De bestemmingscategorie «Overig NAVO» staat met een waarde van meer dan € 125 miljoen op een tweede plaats en omvat bijvoorbeeld vergunningen voor toelevering aan materieelsamenwerkingsprogramma’s, zoals de NH-90 helikopter of de Evolved Sea Sparrow Missile (ESSM). Op de derde plaats staat Chili met een waarde van meer dan € 104 miljoen, vrijwel geheel toe te schrijven aan de aanschaf van overtollige Nederlandse F-16’s. De vierde plaats voor Colombia met een waarde van bijna € 90 miljoen is toe te schrijven aan radarvuurleidingssystemen en verwante apparatuur voor de modernisering van de vier Colombiaanse fregatten van de Almirante Padilla klasse. Op vijf staat Duitsland met een waarde van € 71,5 miljoen die, zoals meestal, vooral is toe te schrijven aan vergunningen voor de leverantie van delen van militaire voertuigen.
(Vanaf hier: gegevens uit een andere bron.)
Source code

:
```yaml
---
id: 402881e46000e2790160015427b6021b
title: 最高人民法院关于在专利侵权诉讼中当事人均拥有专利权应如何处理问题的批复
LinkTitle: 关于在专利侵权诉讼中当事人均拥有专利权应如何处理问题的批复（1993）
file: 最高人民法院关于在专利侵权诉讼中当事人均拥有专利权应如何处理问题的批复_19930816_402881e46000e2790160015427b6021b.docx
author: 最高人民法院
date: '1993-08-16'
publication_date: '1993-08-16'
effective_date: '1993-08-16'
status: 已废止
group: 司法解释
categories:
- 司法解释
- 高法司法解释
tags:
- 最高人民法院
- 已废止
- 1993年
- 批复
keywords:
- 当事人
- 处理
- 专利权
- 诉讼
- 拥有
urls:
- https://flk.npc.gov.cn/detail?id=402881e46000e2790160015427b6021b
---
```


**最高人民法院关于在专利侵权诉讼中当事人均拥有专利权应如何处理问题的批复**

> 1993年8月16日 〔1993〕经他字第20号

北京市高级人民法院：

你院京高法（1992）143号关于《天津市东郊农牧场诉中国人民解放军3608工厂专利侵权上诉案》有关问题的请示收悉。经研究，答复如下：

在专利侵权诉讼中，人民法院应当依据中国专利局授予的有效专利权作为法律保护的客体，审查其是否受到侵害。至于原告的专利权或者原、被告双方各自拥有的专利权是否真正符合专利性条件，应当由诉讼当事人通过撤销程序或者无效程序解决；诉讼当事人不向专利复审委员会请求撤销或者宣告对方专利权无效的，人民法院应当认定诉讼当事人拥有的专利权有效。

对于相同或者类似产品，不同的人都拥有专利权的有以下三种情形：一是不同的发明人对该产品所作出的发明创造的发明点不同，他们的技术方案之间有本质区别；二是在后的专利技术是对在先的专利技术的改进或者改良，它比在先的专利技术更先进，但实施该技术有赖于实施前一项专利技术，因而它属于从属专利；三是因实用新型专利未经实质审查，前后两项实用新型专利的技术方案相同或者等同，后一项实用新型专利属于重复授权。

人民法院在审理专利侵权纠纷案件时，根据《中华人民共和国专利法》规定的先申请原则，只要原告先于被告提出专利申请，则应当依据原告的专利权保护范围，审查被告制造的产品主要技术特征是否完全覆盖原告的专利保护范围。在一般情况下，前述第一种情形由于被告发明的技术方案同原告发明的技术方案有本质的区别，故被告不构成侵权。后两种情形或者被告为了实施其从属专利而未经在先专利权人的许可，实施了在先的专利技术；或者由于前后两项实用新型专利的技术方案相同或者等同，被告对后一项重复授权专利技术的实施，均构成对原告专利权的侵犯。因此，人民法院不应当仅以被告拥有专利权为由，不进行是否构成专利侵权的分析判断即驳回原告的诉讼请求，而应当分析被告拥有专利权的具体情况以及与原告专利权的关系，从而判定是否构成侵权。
Naast de overzichten met waarden per categorie goederen en per land van bestemming zoals die in dit jaarrapport worden gepresenteerd, zijn, in het kader van de transparantie die de regering op dit beleidsterrein voorstaat, ook individuele gegevens over alle in 2010 afgegeven vergunningen voor de uitvoer van militaire goederen in te zien op de website www.rijksoverheid.nl/exportcontrole. Datzelfde geldt overigens ook voor de afgegeven vergunningen voor de uitvoer van goederen voor tweeërlei gebruik (dual-use) en voor de in 2010 ontvangen meldingen van doorvoer van militaire goederen over Nederlands grondgebied.

De staatssecretaris van Economische Zaken, Landbouw & Innovatie,

H. Bleker

De minister van Buitenlandse Zaken,

U. Rosenthal


X Noot
1

Ter inzage gelegd bij het Centraal Informatiepunt Tweede Kamer.